■ **MATERIAL TO PROCESS**:
================================

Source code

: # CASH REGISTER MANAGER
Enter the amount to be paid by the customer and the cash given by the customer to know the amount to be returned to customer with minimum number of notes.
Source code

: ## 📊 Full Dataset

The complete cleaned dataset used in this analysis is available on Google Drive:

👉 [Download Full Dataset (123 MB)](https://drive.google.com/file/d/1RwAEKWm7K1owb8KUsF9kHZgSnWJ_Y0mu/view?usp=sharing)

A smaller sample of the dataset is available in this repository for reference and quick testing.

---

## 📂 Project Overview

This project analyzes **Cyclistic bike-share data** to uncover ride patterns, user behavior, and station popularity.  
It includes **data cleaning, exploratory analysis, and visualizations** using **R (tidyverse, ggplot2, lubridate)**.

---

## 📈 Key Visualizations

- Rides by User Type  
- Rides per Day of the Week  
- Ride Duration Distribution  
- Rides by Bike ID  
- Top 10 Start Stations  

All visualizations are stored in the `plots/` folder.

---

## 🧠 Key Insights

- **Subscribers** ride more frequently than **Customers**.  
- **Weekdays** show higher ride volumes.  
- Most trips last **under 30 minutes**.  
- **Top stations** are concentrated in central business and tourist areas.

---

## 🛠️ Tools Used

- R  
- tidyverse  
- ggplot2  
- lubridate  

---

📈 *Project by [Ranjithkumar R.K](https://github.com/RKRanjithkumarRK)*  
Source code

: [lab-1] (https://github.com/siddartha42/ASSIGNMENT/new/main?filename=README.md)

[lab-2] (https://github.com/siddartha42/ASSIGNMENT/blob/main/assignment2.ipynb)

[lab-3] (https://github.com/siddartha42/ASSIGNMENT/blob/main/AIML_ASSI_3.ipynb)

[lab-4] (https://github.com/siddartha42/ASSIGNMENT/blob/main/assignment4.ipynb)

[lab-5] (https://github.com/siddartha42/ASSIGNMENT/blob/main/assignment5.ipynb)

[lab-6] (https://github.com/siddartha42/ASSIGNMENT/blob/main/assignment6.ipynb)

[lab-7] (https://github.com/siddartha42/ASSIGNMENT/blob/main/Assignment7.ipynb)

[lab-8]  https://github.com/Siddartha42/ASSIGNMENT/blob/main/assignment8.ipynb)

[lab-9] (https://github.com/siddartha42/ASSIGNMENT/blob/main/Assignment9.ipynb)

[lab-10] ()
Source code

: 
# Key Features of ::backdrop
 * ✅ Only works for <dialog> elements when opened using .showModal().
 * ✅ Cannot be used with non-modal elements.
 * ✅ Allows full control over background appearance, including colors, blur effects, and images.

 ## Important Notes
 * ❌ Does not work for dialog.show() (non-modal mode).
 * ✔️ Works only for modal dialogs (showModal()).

================================

■ **PROBLEM TO SOLVE**: Would you retype exactly the lines above, from the line with "[Download Full Dataset" to the line with "- Top 10 Start Stations", with both end lines kept and nothing more?

■ **WORKED SOLUTION**:
👉 [Download Full Dataset (123 MB)](https://drive.google.com/file/d/1RwAEKWm7K1owb8KUsF9kHZgSnWJ_Y0mu/view?usp=sharing)

A smaller sample of the dataset is available in this repository for reference and quick testing.

---

## 📂 Project Overview

This project analyzes **Cyclistic bike-share data** to uncover ride patterns, user behavior, and station popularity.  
It includes **data cleaning, exploratory analysis, and visualizations** using **R (tidyverse, ggplot2, lubridate)**.

---

## 📈 Key Visualizations

- Rides by User Type  
- Rides per Day of the Week  
- Ride Duration Distribution  
- Rides by Bike ID  
- Top 10 Start Stations  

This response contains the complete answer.